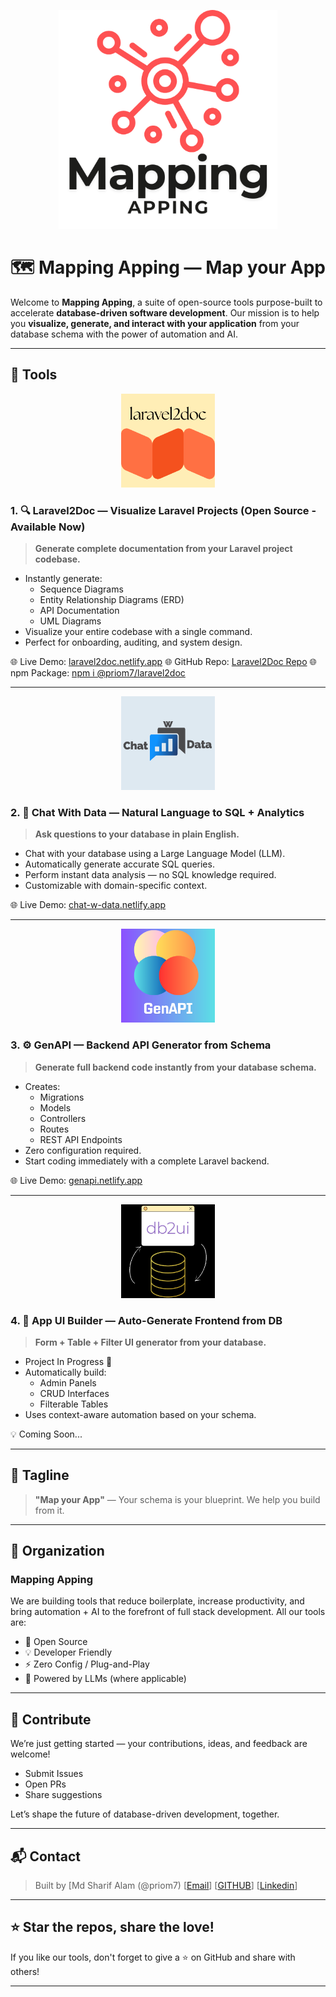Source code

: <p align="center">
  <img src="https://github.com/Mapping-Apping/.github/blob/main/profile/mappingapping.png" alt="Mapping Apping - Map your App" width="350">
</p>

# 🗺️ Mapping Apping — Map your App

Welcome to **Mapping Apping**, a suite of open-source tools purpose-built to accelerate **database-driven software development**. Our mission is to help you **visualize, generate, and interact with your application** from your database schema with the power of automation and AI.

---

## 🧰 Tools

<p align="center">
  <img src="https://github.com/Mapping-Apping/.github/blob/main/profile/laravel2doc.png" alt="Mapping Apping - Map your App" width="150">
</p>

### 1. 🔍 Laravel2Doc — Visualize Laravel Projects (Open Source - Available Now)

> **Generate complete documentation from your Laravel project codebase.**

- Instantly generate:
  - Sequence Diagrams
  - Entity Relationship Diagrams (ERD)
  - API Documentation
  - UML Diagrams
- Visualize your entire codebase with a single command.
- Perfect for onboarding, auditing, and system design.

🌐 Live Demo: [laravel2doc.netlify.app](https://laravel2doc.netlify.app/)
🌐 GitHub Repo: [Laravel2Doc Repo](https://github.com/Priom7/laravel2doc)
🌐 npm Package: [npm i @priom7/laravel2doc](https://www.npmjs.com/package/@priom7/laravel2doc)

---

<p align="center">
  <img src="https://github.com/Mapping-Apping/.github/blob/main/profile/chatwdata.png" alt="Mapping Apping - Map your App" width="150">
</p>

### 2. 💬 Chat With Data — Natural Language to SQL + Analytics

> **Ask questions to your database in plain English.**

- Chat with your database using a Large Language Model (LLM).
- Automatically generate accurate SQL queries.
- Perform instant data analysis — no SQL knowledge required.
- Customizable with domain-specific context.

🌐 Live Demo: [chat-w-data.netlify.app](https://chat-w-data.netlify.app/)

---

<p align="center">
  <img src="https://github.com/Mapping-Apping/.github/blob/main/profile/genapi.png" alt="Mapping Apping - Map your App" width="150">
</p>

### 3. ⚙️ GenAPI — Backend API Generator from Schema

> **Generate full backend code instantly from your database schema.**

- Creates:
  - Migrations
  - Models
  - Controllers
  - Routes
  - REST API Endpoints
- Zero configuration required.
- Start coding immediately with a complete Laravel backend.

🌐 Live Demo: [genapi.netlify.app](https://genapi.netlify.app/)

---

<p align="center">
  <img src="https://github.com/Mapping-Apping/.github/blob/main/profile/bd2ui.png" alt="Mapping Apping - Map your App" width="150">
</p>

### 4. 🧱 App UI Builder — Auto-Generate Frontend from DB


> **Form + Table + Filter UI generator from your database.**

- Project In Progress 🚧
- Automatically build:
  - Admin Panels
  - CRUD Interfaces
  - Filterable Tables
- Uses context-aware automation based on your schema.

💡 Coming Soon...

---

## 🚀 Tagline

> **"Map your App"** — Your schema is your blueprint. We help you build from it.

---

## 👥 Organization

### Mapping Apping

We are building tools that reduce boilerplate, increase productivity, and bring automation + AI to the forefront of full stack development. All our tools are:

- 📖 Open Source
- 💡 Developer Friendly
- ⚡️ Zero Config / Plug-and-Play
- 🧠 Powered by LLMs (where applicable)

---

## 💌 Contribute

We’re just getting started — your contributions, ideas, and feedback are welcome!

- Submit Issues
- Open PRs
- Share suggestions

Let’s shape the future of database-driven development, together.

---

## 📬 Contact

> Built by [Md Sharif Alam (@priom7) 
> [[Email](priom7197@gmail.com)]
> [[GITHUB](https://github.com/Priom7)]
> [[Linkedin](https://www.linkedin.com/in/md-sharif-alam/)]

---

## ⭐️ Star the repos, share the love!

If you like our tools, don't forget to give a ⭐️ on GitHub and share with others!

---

==

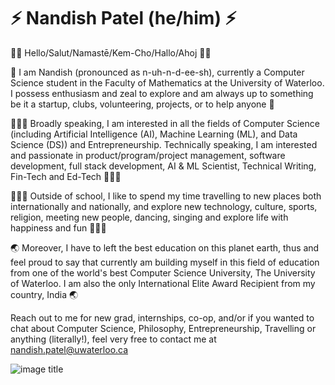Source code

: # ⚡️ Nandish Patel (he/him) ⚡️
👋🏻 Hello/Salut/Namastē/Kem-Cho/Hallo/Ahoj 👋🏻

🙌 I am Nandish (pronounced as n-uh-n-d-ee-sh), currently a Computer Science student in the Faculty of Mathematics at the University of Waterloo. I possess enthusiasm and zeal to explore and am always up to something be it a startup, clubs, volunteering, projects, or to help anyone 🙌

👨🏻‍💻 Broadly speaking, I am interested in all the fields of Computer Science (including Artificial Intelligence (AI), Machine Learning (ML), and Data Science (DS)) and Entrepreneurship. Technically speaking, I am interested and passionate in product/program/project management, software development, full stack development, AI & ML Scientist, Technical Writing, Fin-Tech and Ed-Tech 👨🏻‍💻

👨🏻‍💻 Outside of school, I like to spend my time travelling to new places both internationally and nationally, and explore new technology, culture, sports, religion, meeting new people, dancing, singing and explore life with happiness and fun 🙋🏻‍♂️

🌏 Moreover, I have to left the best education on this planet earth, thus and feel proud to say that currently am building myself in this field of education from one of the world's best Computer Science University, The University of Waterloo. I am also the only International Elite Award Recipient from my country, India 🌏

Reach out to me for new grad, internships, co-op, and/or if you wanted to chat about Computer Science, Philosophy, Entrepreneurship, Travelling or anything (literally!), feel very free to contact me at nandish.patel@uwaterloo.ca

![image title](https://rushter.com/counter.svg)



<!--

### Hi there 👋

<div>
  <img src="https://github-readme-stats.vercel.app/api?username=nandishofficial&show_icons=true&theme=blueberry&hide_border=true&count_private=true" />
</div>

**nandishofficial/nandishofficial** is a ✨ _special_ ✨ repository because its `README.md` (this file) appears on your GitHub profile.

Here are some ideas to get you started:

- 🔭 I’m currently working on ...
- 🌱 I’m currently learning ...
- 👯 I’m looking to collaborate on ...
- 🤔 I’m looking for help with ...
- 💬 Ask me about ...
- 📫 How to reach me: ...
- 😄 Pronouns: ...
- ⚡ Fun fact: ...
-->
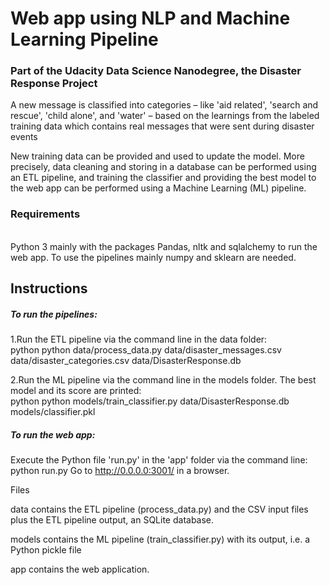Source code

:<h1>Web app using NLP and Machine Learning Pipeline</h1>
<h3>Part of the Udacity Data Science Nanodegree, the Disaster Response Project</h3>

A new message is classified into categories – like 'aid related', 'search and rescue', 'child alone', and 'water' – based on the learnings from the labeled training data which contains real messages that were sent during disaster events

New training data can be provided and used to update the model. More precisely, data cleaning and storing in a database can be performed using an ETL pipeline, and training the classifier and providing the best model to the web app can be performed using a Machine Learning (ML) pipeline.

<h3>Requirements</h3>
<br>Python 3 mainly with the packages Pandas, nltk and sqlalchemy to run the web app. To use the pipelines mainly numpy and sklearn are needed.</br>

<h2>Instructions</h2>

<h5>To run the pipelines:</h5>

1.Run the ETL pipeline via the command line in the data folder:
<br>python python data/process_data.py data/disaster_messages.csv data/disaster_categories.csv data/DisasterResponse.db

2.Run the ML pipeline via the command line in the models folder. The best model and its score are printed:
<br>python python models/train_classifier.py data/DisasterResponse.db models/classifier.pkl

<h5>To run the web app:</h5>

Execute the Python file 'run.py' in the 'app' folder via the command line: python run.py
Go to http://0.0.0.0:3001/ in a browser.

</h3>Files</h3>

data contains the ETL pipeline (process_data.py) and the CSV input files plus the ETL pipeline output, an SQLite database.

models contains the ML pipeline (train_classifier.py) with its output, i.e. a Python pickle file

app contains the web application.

# [THE TASK]
Pictures excluded, reproduce only the part above that opens with the line holding "Here are some" and closes with the line holding "A new message", exactly as written.

# [YOUR RESPONSE]
Here are some ideas to get you started:

- 🔭 I’m currently working on ...
- 🌱 I’m currently learning ...
- 👯 I’m looking to collaborate on ...
- 🤔 I’m looking for help with ...
- 💬 Ask me about ...
- 📫 How to reach me: ...
- 😄 Pronouns: ...
- ⚡ Fun fact: ...
-->
Source code

:<h1>Web app using NLP and Machine Learning Pipeline</h1>
<h3>Part of the Udacity Data Science Nanodegree, the Disaster Response Project</h3>

A new message is classified into categories – like 'aid related', 'search and rescue', 'child alone', and 'water' – based on the learnings from the labeled training data which contains real messages that were sent during disaster events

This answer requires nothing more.